# Vibrant Natural Colors?



## LearningLife (Aug 11, 2010)

I love making my goat milk soap, and I love playing with swirls, colors, and additives. However, I am trying to keep my product as close to all-natural as possible. I am looking for natural colorants that produce and sustain some vibrant color when cured. I've used a lot of different botanical powders and infused oils, but all of the colors end up dull or muted in some way. Are there natural colors that are bright at vibrant?

Thanks.


----------



## rfay (Apr 9, 2006)

Natural colorant can be a little tricky at times. You really just have to play around and figure out how much colorant to add to achieve the color you want really and keep good notes of how much you put in to achieve the color you like. It can take some time to find just the right amount for the color that you want. 
Infused oils, I find that Spirulina makes a real nice green color.
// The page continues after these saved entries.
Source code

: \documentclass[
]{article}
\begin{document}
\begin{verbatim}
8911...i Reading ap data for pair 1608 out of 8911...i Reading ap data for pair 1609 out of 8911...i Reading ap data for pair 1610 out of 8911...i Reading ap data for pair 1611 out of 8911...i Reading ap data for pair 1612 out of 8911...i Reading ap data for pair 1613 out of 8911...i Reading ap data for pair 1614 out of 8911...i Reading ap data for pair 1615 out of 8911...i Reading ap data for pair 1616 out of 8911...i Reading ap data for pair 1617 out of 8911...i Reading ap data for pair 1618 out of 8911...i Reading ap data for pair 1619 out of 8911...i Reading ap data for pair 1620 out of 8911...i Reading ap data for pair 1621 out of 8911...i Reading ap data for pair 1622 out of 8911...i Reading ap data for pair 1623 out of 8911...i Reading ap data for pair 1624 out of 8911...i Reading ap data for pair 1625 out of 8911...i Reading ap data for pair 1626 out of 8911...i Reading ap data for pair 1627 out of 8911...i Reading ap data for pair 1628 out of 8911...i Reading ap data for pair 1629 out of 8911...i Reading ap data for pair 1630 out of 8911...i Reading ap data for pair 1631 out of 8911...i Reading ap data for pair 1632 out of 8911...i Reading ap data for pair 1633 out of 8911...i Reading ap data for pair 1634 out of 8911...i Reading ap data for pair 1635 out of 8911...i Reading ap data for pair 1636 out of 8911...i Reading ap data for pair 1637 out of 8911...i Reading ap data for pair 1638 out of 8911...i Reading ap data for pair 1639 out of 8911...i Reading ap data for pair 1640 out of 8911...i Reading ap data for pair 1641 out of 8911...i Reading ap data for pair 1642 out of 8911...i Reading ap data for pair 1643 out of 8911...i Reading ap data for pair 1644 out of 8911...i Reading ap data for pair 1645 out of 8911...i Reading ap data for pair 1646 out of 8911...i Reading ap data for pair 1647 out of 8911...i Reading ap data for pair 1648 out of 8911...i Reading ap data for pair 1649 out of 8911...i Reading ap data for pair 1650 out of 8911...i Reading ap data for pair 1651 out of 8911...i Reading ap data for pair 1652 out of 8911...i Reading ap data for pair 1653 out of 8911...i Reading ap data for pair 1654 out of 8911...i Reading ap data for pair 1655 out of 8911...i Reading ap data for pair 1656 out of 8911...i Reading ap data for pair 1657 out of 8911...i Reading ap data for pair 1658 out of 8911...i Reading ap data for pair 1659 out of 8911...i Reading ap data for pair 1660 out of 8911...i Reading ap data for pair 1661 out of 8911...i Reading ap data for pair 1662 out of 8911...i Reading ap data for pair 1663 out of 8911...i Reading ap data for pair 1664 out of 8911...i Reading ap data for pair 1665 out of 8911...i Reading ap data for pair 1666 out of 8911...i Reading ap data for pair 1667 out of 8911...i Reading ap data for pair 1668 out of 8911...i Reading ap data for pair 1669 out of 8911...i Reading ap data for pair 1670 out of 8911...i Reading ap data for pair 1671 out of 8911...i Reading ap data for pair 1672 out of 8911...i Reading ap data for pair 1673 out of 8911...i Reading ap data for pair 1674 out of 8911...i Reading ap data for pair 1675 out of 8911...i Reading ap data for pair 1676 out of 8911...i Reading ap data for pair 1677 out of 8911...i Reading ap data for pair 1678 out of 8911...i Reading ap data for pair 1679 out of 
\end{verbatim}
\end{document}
Add 1 Tlbs. of the infused spirulina color to a cup of your soap base, mix well. 
If you want a more intense color double the amount, more muted color halve the amount.
Turmeric can make a fairly nice yellow color.
For orange color, a combination of Turmeric and Paprika in glycerin (mostly Turmeric)

Annetto seed infusion can make a great color as well.

I love using Clays for natural colorant as well !

Hope that helps some,
Fay


----------



## NostalgicGranny (Aug 22, 2007)

Indigo for blue. Mine was a light blue but I have seen pictures of soap when the indigo made a nice deep blue. Your soap batter must be white-white or the indigo will turn green.


----------